M. Jacques Remiller appelle l'attention de M. le ministre du travail, des relations sociales, de la famille et de la solidarité sur l'interdiction de fumer dans tous les lieux à usage collectif. Près de 3 mois après l'entrée en vigueur de cette règlementation dans tous les lieux publics, qui semble globalement respectée, les patrons de bars-tabac et de discothèques se plaignent d'un fort recul de leur chiffre d'affaires et d'une relative désaffection de leur clientèle. La confédération des buralistes reconnaît une baisse d'activité de 20 % à 25 % sur les consommations, de 10 % sur les jeux et 12 % sur les tabacs. L'UMIH (Union des métiers et industries de l'hôtellerie) évoque également une baisse de recettes d'environ 20 % pour les discothèques et de 15 % à 20 % pour les bars-tabac. Il souhaite par conséquent savoir si des mesures de compensation ou d'assouplissement sont envisagées à l'endroit des professionnels lésés par l'application de ce décret.

Réponse en séance, et publiée le 26 mars 2008

CONSÉQUENCES DE L'INTERDICTION DE FUMER
DANS LES LIEUX PUBLICS

M. le président. La parole est à M. Jacques Remiller, pour exposer sa question, n° 174.
M. Jacques Remiller. Madame la secrétaire d'État chargée de la famille, alors que certains quotidiens évoquent ce matin un net recul du tabagisme chez les adolescents, je souhaite attirer l'attention sur les conséquences de l'interdiction de fumer dans tous les lieux à usage collectif. Le décret qui l'a mise en oeuvre est apprécié par un grand nombre de nos concitoyens, même par des fumeurs, et il n'est pas question de revenir sur cette interdiction. En tant que député de base, je n'en ai d'ailleurs pas le pouvoir.
Néanmoins, près de trois mois après l'entrée en vigueur de cette réglementation dans tous les lieux publics et alors qu'elle semble globalement respectée, les patrons de bars-tabacs et de discothèques se plaignent d'un fort recul de leur chiffre d'affaires et d'une relative désaffection de leur clientèle, ce qui met en péril certains établissements, en particulier ceux qui n'ont pas la possibilité d'installer des terrasses extérieures.
La confédération des buralistes, présidée par René Le Pape, signale également une baisse d'activité de 20 % à 25 % sur les consommations, de 10 % sur les jeux et 12 % sur les tabacs. L'Union des métiers et industries de l'hôtellerie évoque quant à elle une baisse de recettes d'environ 20 % pour les discothèques et de 15 % à 20 % pour les bars-tabacs, notamment en zone rurale. Cette tendance, qui s'observe dans ma circonscription, plus rurale qu'urbaine, n'offre pour avenir à certains commerces que la fermeture à terme, avec un impact prévisible sur le lien social auquel ils contribuent dans les petits villages de France. Si les professionnels des grandes villes ou de régions au climat particulièrement clément s'en sortent à peu près, de nombreux lieux de convivialité sont en péril dans les campagnes françaises.

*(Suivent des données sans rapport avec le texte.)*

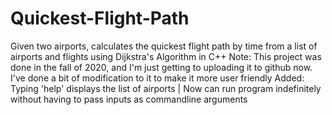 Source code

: # Quickest-Flight-Path
Given two airports, calculates the quickest flight path by time from a list of airports and flights using Dijkstra's Algorithm in C++
Note: This project was done in the fall of 2020, and I'm just getting to uploading it to github now. I've done a bit of modification to it to make it more user friendly
Added: Typing 'help' displays the list of airports | Now can run program indefinitely without having to pass inputs as commandline arguments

Je souhaite donc savoir si des mesures de compensation ou d'assouplissement sont envisagées à l'endroit des professionnels les plus touchés par l'application de ce décret.
M. le président. Avant de passer la parole à Mme la secrétaire d'État, je voudrais la féliciter pour sa nomination au Gouvernement et lui souhaiter la bienvenue au banc des ministres. J'en profite pour saluer à ses côtés Hubert Falco, qui retrouve cet hémicycle en tant que secrétaire d'État chargé de l'aménagement du territoire. Nous avons fait nos premiers mandats ensemble et je suis très heureux de le retrouver aujourd'hui.

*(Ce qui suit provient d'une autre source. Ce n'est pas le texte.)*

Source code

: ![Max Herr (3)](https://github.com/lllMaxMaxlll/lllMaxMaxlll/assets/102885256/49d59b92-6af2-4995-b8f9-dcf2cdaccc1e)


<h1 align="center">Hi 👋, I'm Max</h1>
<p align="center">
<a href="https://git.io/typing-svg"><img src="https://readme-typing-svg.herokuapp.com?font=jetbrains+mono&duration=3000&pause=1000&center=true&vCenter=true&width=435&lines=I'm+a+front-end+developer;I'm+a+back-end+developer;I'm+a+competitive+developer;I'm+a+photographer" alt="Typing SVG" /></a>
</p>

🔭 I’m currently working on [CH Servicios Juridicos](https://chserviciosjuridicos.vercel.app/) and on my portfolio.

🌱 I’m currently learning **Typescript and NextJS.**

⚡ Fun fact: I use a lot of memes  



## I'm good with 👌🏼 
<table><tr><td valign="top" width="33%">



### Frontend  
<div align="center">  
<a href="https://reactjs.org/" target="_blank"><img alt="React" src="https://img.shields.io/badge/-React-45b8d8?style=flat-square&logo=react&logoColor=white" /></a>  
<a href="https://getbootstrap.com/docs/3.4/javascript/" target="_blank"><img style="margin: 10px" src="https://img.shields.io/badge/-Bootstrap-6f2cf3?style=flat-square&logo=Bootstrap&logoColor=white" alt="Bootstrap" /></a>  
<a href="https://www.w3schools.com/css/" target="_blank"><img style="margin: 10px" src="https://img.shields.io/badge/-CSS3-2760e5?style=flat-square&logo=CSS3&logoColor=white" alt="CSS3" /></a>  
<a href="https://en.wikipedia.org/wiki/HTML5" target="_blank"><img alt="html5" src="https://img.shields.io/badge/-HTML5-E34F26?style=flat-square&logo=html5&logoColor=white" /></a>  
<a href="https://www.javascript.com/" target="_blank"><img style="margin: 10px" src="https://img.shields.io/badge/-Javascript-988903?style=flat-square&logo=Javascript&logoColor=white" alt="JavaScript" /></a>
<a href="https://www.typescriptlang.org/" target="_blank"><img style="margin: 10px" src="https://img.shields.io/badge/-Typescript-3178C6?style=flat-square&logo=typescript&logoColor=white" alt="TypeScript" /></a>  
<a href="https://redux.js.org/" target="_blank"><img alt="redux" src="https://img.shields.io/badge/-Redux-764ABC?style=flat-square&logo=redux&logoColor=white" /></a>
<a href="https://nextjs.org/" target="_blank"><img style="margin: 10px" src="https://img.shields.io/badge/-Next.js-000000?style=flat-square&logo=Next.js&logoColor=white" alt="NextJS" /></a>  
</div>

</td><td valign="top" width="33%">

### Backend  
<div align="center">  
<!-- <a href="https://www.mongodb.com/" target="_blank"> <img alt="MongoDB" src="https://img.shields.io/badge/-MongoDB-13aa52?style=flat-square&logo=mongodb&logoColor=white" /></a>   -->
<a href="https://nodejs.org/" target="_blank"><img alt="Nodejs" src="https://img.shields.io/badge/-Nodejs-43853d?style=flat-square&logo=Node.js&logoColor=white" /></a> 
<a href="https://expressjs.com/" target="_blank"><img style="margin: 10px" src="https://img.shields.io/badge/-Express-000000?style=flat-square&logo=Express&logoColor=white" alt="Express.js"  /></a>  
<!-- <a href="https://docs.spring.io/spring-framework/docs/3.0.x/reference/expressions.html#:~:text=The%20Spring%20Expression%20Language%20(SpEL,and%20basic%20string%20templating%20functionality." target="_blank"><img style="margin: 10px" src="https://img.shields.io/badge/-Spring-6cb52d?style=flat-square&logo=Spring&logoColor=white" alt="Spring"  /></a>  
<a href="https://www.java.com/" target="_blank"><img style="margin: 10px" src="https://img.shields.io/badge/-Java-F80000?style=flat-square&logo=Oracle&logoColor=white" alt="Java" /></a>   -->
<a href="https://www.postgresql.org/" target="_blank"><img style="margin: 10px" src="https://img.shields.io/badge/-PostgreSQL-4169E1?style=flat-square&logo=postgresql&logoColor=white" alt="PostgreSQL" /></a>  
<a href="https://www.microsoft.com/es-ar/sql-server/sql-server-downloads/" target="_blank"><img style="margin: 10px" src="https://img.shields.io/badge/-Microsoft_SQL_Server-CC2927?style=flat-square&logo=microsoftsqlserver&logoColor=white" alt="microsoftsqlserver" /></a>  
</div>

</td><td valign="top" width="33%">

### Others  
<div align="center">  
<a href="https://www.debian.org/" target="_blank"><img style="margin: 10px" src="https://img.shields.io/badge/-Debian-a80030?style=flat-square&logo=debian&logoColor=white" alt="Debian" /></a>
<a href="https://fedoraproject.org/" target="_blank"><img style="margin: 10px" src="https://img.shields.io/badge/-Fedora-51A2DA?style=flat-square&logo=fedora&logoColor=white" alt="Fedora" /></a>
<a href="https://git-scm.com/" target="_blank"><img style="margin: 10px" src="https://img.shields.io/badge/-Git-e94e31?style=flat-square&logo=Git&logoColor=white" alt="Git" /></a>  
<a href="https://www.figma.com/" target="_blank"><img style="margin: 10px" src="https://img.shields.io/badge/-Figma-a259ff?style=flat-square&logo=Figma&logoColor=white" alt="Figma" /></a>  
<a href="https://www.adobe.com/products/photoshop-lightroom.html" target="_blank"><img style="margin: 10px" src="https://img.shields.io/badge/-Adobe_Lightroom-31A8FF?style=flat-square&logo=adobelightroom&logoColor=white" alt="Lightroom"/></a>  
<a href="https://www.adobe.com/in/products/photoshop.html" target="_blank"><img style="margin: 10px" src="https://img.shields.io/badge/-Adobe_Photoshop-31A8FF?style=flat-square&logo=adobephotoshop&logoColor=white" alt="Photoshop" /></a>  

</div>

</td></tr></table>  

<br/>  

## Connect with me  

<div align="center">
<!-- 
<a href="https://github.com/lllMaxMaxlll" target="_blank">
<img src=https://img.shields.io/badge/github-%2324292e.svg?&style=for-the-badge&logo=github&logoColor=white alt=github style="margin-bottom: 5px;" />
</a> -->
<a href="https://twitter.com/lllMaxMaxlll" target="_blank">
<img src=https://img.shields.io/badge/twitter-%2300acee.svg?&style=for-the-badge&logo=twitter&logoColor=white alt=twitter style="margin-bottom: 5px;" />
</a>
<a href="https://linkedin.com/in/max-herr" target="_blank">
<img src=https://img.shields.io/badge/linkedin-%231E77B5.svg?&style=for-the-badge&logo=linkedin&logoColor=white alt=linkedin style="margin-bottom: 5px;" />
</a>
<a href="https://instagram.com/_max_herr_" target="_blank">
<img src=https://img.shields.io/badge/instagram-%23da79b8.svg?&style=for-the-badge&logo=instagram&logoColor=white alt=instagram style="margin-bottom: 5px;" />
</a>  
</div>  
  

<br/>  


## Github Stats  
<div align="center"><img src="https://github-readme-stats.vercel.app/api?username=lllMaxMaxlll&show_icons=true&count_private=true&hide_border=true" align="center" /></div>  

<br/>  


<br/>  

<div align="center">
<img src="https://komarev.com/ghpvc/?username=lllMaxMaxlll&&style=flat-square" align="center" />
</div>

La parole est à Mme Nadine Morano, secrétaire d'État chargée de la famille.
Mme Nadine Morano, secrétaire d'État chargée de la famille. Merci, monsieur le président, pour votre mot aimable à mon égard. Ma première intervention en tant que membre du Gouvernement pour répondre à Jacques Remiller, qui est aussi un ami, est en effet pour moi un moment émouvant.
Je vous remercie tout d'abord, monsieur le député, d'avoir, comme la presse ce matin, souligné le recul du tabagisme chez les lycéens. Ce constat constitue pour nous un encouragement à poursuivre notre politique.
Je tiens à rappeler que le tabagisme est la première cause de mortalité évitable en France : le tabac est responsable de 66 000 décès par an, dont environ 5 000 sont dus au tabagisme passif. Face à cet enjeu de santé publique majeur, le décret du 15 novembre 2006, qui renforce l'interdiction de fumer, est un indéniable progrès. Il offre aux Français une protection satisfaisante face à la fumée du tabac dans les lieux collectifs. Dès avant ce décret, un arrêt du 29 juin 2005 de la Cour de cassation, imposait à l'employeur " une obligation de sécurité de résultat vis-à-vis de ses salariés en ce qui concerne leur protection contre le tabagisme dans l'entreprise ".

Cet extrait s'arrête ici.